COLUMBIA, S.C. -- In his first campaign appearance, South Carolina's surprising U.S. Senate candidate, Alvin Greene, received applause Sunday with his exhortations to improve education and fight unemployment.

Greene started his speech at the monthly meeting of the local NAACP branch in his home town of Manning by slowly listing national job loss statistics and South Carolina's dismal rankings in standardized tests.

Organizers had moved the location of the meeting twice -- first to a larger church, then the junior high school as the number of people expected to come swelled.

"We have more unemployed now in South Carolina than any other time in our state's history," Greene said.
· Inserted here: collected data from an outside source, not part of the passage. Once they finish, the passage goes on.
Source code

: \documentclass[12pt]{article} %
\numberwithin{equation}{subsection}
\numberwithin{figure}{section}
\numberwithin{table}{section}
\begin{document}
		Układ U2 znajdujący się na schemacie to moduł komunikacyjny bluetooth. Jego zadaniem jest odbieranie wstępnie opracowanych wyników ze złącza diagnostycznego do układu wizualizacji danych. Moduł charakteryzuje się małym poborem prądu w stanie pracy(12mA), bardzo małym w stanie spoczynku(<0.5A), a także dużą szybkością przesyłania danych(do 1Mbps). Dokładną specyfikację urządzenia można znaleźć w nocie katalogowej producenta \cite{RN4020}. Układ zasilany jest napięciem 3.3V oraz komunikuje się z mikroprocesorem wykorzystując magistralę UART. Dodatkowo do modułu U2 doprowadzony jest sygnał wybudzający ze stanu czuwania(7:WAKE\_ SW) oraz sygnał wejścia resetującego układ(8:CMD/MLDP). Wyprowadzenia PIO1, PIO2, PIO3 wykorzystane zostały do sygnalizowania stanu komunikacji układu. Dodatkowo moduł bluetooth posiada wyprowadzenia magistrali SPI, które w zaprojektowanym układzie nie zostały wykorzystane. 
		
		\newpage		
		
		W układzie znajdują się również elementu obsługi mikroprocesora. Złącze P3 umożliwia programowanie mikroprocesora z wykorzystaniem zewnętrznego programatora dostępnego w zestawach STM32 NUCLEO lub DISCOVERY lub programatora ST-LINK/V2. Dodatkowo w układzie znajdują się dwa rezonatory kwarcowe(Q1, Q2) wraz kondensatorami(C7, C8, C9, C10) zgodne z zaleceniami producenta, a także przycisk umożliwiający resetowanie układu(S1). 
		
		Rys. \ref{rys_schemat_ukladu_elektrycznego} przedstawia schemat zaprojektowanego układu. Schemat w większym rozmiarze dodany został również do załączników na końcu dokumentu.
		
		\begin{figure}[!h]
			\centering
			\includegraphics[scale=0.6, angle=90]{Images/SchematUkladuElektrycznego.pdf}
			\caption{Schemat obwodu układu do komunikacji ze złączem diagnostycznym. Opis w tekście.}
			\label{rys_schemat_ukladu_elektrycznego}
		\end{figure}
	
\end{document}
He suggested that infrastructure projects put on hold after the Sept. 11, 2001, attacks, such as an interstate from Michigan to the South Carolina coast, could be restarted.

"Let's get South Carolina and America back to work, and let's move South Carolina forward," he said.

The campaign appearance appears to be the Democrat's first.

Greene hasn't spoken publicly except for a series of meandering, awkward news media interviews since his unexpected June 8 primary win over a former judge and state lawmaker who had the backing of the Democratic Party. He withstood a challenge to the election and calls that he should step aside because of his arrest on a felony charge of showing obscene Internet photos to a University of South Carolina student.

Greene has declined to talk about the case since his primary win. But he has spoken about other things, such as wanting to help pull South Carolina from its economic doldrums by manufacturing and selling action figures based on his life and military career.

The Manning branch of the National Association for the Advancement of Colored People said it invited Greene to speak so its members could get to know him better.

Greene faces U.S. Sen. Jim DeMint (R) and Green Party candidate Tom Clements in November.